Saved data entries
---+---

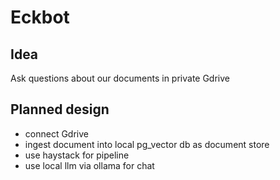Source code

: # Eckbot
## Idea
Ask questions about our documents in private Gdrive

## Planned design
* connect Gdrive
* ingest document into local pg_vector db as document store
* use haystack for pipeline
* use local llm via ollama for chat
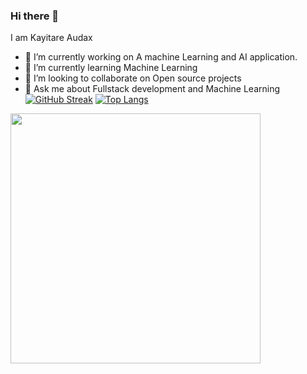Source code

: ### Hi there 👋


I am Kayitare Audax

- 🔭 I’m currently working on A machine Learning and AI application.
- 🌱 I’m currently learning Machine Learning
- 👯 I’m looking to collaborate on Open source projects
- 💬 Ask me about Fullstack development and Machine Learning
[![GitHub Streak](https://streak-stats.demolab.com/?user=kayitareAudax)](https://git.io/streak-stats)
[![Top Langs](https://github-readme-stats.vercel.app/api/top-langs/?username=kayitareAudax)](https://github.com/anuraghazra/github-readme-stats)
<img src="https://github-readme-stats.vercel.app/api?username=kayitareAudax&show_icons=true&theme=radical" width="400">
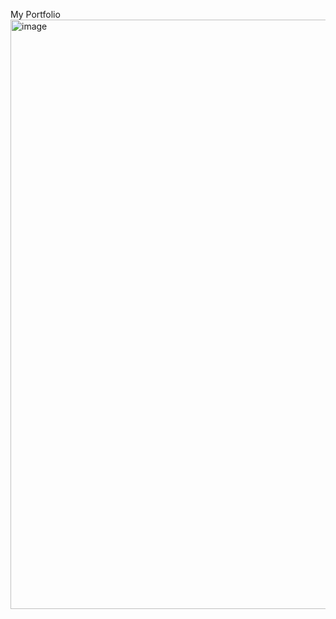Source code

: My Portfolio
<img width="943" alt="image" src="https://github.com/user-attachments/assets/6ff4f71e-1bb3-471d-9bfb-bf1ddea68f46">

---+---

## THE PROBLEM:
Please set down, exactly and with nothing added, the lines from the line with "I am Kayitare Audax" to the end of the entries above, omitting pictures.

## ANSWER FOR THIS EXERCISE:
I am Kayitare Audax

- 🔭 I’m currently working on A machine Learning and AI application.
- 🌱 I’m currently learning Machine Learning
- 👯 I’m looking to collaborate on Open source projects
- 💬 Ask me about Fullstack development and Machine Learning
[![GitHub Streak](https://streak-stats.demolab.com/?user=kayitareAudax)](https://git.io/streak-stats)
[![Top Langs](https://github-readme-stats.vercel.app/api/top-langs/?username=kayitareAudax)](https://github.com/anuraghazra/github-readme-stats)
<img src="https://github-readme-stats.vercel.app/api?username=kayitareAudax&show_icons=true&theme=radical" width="400">
Source code

: My Portfolio
<img width="943" alt="image" src="https://github.com/user-attachments/assets/6ff4f71e-1bb3-471d-9bfb-bf1ddea68f46">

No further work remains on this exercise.